Task prompt:
Return exactly the lines below, starting with the one that has "- header: Amsterdam!" and going on through the one that has "- header: Stockholm!".
• • • •
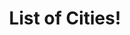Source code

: ---
# Feel free to add content and custom Front Matter to this file.
# To modify the layout, see https://jekyllrb.com/docs/themes/#overriding-theme-defaults

layout: default
title: List of Cities! 
header: Cities

city:
- header: Paris!
  body: Paris, known as the "City of Light," is a dream destination for tourists, offering a blend of romance, history, and culture. Iconic landmarks like the Eiffel Tower, Notre-Dame Cathedral, and the Louvre Museum are must-see attractions that draw millions of visitors annually.
  link: citys/paris.html
  img: img/slideParis1.jpg

- header: Amsterdam!
  body: Amsterdam, the capital of the Netherlands, is renowned for its historic canals, artistic heritage, and vibrant culture. Founded in the 12th century as a fishing village, it grew into one of Europe’s major trading hubs during the Dutch Golden Age.
  link: citys/amsterdam.html
  img: img/slideAmsterdam1.jpg


- header: Rome!
  body: Rome, the capital of Italy, is a city steeped in history, culture, and art. Known as the Eternal City, it was the heart of the ancient Roman Empire and houses iconic landmarks like the Colosseum, Roman Forum, and Pantheon. Rome is also home to Vatican City, the spiritual center of the Catholic Church.
  link: citys/rome.html
  img: img/slideRome3.jpg


- header: Tokyo!
  body: Tokyo, Japan’s bustling capital, is a global hub of culture, technology, and innovation. Known for its blend of ultramodern skyscrapers and historic temples, the city offers iconic landmarks such as the Tokyo Skytree, Meiji Shrine, and the vibrant Shibuya Crossing.
  link: citys/tokyo.html
  img: img/slideTokyo1.jpg

- header: Dubai!
  body: Dubai, a city in the United Arab Emirates (UAE), is renowned for its ultramodern architecture, luxury lifestyle, and bustling economy. Positioned on the Persian Gulf, it has transformed from a modest fishing village to a global hub for tourism, trade, and innovation.
  link: citys/dubai.html
  img: img/slideDubai1.jpg


- header: New York City!
  body: New York City, often called NYC, is the largest city in the United States and a global hub for culture, finance, and innovation. Known for its iconic landmarks like the Statue of Liberty, Times Square, and Central Park, NYC is also home to Wall Street and the United Nations headquarters.
  link: citys/nyc.html
  img: img/slideNYC1.jpg

- header: Las Vegas!
  body: Las Vegas, often called "Sin City," is a world-renowned destination located in Nevada, USA. Famous for its vibrant nightlife, luxurious resorts, and 24/7 entertainment, it’s a hub for casinos, live performances, and fine dining. 
  link: citys/lasvegas.html
  img: img/slideLasVegas1.jpg


- header: Stockholm!
  body: Stockholm, the capital of Sweden, is a stunning city spread across 14 islands connected by 57 bridges. Known as the "Venice of the North," it combines historic charm with modern innovation. The city is famous for its picturesque old town, vibrant cultural scene, and a deep connection to nature.
  link: citys/stockholm.html
  img: img/slideStockholm1.jpg


- header: Venice!
  body: Venice, the enchanting city in northeastern Italy, is built on over 100 small islands connected by canals and bridges. Renowned for its unique architecture and romantic charm, Venice is a UNESCO World Heritage site. 
  link: citys/venice.html
  img: img/slideVenice1.jpg





  


---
• • • •
Solution to this problem:
- header: Amsterdam!
  body: Amsterdam, the capital of the Netherlands, is renowned for its historic canals, artistic heritage, and vibrant culture. Founded in the 12th century as a fishing village, it grew into one of Europe’s major trading hubs during the Dutch Golden Age.
  link: citys/amsterdam.html
  img: img/slideAmsterdam1.jpg


- header: Rome!
  body: Rome, the capital of Italy, is a city steeped in history, culture, and art. Known as the Eternal City, it was the heart of the ancient Roman Empire and houses iconic landmarks like the Colosseum, Roman Forum, and Pantheon. Rome is also home to Vatican City, the spiritual center of the Catholic Church.
  link: citys/rome.html
  img: img/slideRome3.jpg


- header: Tokyo!
  body: Tokyo, Japan’s bustling capital, is a global hub of culture, technology, and innovation. Known for its blend of ultramodern skyscrapers and historic temples, the city offers iconic landmarks such as the Tokyo Skytree, Meiji Shrine, and the vibrant Shibuya Crossing.
  link: citys/tokyo.html
  img: img/slideTokyo1.jpg

- header: Dubai!
  body: Dubai, a city in the United Arab Emirates (UAE), is renowned for its ultramodern architecture, luxury lifestyle, and bustling economy. Positioned on the Persian Gulf, it has transformed from a modest fishing village to a global hub for tourism, trade, and innovation.
  link: citys/dubai.html
  img: img/slideDubai1.jpg


- header: New York City!
  body: New York City, often called NYC, is the largest city in the United States and a global hub for culture, finance, and innovation. Known for its iconic landmarks like the Statue of Liberty, Times Square, and Central Park, NYC is also home to Wall Street and the United Nations headquarters.
  link: citys/nyc.html
  img: img/slideNYC1.jpg

- header: Las Vegas!
  body: Las Vegas, often called "Sin City," is a world-renowned destination located in Nevada, USA. Famous for its vibrant nightlife, luxurious resorts, and 24/7 entertainment, it’s a hub for casinos, live performances, and fine dining. 
  link: citys/lasvegas.html
  img: img/slideLasVegas1.jpg


- header: Stockholm!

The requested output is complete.